Juilliard Orchestra Performs With "My Brilliant Friend" at Lincoln Center

 Photo courtesy of Juilliard

At Lincoln Center’s wonderful Alice Tully Hall, on the night of Thursday, May 21st, I had the privilege to attend a superb concert featuring the outstanding musicians of the Juilliard Orchestra, under the inspired direction of JoAnn Falletta

The event started impressively with a sterling realization of the world premiere of Paola Prestini’s compelling, beautifully orchestrated My Brilliant Friend: The Story of a New Name. Annotator Carys Sutherland explains that “My Brilliant Friend: The Story of a New Name is Paola Prestini's second tone poem based on the novels” of Elsa Ferrante, adding that the composer “has aspirations to adapt the novels operatically as well.” She continues:

The Story of a New Name, a Juilliard commission, corresponds with the eponymous novel, the second of four, which “examines the volatile transition of Elena and Lila into the 1950s and '60s, transitioning from the foundational themes of childhood toward the ‘inescapable bond' and diverging trajectories of young adulthood,” according to Prestini's own program note. 

The composer describes the focus of the work as the “dissolution of their collective youth.” She goes on to say: 

In the latter half of the work, the sonic landscape evaporates into the dry, percussive heat of post-war Naples.

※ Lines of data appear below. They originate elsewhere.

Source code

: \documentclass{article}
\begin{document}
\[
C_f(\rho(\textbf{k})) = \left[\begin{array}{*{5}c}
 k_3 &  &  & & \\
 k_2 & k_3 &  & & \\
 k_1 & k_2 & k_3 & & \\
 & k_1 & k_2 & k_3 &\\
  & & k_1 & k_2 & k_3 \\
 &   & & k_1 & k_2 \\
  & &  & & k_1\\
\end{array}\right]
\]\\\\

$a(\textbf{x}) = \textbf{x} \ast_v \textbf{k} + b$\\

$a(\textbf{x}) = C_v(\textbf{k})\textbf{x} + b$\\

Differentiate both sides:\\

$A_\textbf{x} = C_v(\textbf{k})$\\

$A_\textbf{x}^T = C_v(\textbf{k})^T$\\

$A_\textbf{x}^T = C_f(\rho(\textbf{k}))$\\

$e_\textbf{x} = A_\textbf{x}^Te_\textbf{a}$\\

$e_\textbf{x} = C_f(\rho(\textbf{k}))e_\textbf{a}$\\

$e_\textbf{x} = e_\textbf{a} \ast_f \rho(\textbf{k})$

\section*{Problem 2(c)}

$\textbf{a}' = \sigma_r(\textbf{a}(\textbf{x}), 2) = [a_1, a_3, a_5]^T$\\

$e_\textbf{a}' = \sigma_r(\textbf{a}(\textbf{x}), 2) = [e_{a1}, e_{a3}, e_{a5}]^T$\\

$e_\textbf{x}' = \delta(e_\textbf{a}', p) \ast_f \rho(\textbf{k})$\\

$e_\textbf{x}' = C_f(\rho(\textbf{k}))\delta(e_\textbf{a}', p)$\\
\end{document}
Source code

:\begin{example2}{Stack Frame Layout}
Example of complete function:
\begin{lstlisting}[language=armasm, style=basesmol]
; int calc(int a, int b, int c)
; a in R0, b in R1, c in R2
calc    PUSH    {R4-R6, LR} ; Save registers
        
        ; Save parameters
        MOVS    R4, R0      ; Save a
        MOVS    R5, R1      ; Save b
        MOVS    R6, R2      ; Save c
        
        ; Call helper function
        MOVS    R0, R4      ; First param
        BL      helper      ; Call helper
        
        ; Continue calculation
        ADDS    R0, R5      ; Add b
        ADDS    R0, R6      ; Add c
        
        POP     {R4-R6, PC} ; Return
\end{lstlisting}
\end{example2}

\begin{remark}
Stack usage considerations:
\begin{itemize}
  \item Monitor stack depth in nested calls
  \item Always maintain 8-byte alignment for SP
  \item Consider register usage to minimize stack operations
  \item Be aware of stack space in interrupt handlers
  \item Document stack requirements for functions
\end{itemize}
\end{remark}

Grounded in the rhythmic obsession of the tammurriata, the drums serve as a relentless metronome for Lila's resistance against the industrial grit and suffocating socio-economic structures of the era.

Sutherland records that the “tammurriata is a traditional Campanian folk dance.” The composer was present to receive the audience’s acclaim.

Also marvelous was a magnificent performance of Ottorino Respighi’s extraordinary Fountains of Rome, from 1916. The annotator reports that “The first movement, ‘La fontana di Valle Giulia all'alba’ portrays the fountain of Valle Giulia, which at this time had been recently constructed in a rural part of town, at dawn”—it is evocative, quasi-pastoral, and has a hushed quality. She avers that the ensuing “‘La fontana del Tritone al mattino’ opens with a fanfare in the French horns, representing the merman Triton blowing into his conch shell”—it is more energetic, even playful. The succeeding “La fontana de Trevi al meriggio” is even more dynamic, indeed stentorian, building to a powerful climax. The last movement, “La fontana di Villa Medici al tramonto,” also has a bucolic, if more reflective, ethos, and concludes very softly. 

The evening finished gloriously with a dazzling version of Maurice Ravel’s incomparable Suite No. 2 of 1912, drawn from his magnificent ballet score for Daphnis et Chloé. The great composer Igor Stravinsky reputedly referred to this music as “one of the most beautiful products of all French music.” The annotator remarks that “The second suite consists of the three final numbers from the original ballet, which is based off the eponymous Greek pastoral novel attributed to Longus.” She says that the enchanting first movement, “Lever du jour,” which creates a shimmering atmosphere, “is the sunrise in the nymphs' grotto and the reunion of the lovers, who had been separated by pirates.” She also says that the next movement, “Pantomime,” which is bewitching too, and more programmatic—and indeed, dramatic—

“is a play-within-a-play; the lovers have been saved by the god Pan, in tribute to his unrequited beloved Syrinx, and in return act out his story, which features an extended flute solo.” She calls “Danse générale,” the final movement, “a celebratory bacchanale”; it is exciting, turbulent, and highly rhythmic—the music intensifies, ending spectacularly.

The artists were deservedly rewarded with a standing ovation.